Value of 20 bit A/D converters...

I´m a drummer, and i´m thinking about buying a console...
Accidentally I was watching a video of Dave Weckl (Chick Corea´s drummer) and he was using the YAMAHA 01V Digital Console (for monitoring, mainly)...
It seems to be a great piece of gear, but it has 20 bits converters...
Right now i´m using my dear Firepod and it sounds good to my ears, but i was wondering if is fair to compare new/cheap stuff converters (at 24 bits), with yamaha/older-more-expensive stuff, converting at 20 bits...

What do you say? Thanks!
 
In my experience, a decent modern converter will outperform the Yamaha converters of that age (I had a DS2416 and AX44), probably by 10dB or more in terms of SNR. A cheap modern converter might not be any better. The Firepod's spec is only 2dB better. It's not all about SNR, there are other criteria, but SNR is a pretty good proxy for overall converter performance.

The 01V is still very useable, but you'd need to watch levels a little more closely. Nothing crazy though, just don't let peaks fall real low.
 
JuliánFernández said:
What if the SNR is close (like the case of the Firepod and the O1V)?
Are that extra 4 bits that important?

That's what I mean, in this case, the 4 extra bits do nothing. In theory, they would extend dynamic range from 120 to 144dB. But when the actual SNR is only 105dB, you aren't really even using the 20 bit range.

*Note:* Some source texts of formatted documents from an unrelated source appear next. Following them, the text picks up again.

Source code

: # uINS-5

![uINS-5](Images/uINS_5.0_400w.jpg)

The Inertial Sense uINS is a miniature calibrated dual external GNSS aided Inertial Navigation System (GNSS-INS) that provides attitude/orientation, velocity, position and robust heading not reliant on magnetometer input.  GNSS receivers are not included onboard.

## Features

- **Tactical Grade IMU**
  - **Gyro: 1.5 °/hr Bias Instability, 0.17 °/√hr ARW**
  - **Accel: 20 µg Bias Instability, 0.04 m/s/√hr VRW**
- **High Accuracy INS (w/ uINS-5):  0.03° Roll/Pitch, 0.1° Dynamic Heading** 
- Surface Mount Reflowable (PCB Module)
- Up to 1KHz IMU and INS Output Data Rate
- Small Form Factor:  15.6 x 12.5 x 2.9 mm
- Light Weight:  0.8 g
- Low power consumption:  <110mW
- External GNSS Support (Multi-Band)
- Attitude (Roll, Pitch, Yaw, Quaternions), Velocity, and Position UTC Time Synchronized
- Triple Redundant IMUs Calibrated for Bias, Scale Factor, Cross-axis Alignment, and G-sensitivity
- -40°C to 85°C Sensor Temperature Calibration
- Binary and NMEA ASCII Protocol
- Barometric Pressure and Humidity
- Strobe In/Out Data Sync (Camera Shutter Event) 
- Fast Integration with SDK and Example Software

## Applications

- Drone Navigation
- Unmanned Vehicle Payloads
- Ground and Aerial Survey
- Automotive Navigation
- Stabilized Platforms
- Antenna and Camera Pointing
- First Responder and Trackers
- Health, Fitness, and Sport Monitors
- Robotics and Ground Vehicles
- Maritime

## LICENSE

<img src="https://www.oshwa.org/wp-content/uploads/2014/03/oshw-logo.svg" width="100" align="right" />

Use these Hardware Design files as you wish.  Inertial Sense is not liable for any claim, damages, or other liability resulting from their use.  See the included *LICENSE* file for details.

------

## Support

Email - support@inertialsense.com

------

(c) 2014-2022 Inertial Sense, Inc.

Now, as I said, there is more to converters than just the noise spec. For example, there is jitter, the quality of the anti-aliasing filter, the quality of the analog front end. But it's hard to tell all those from specs (except jitter, if given). The Firepod could well be better on account of those criteria, but those are not related to bit depth per se.
 
As always, mshilarious has given you very informed advice. 20 bits is enough to do quality conversion, if properly designed. I have a Yamaha 03D, and if they're the same converters (they probably are) then I think they sound quite good. Those would be the same converters that were in the 02R, on which many records were recorded and mixed including a grammy winning James Taylor record.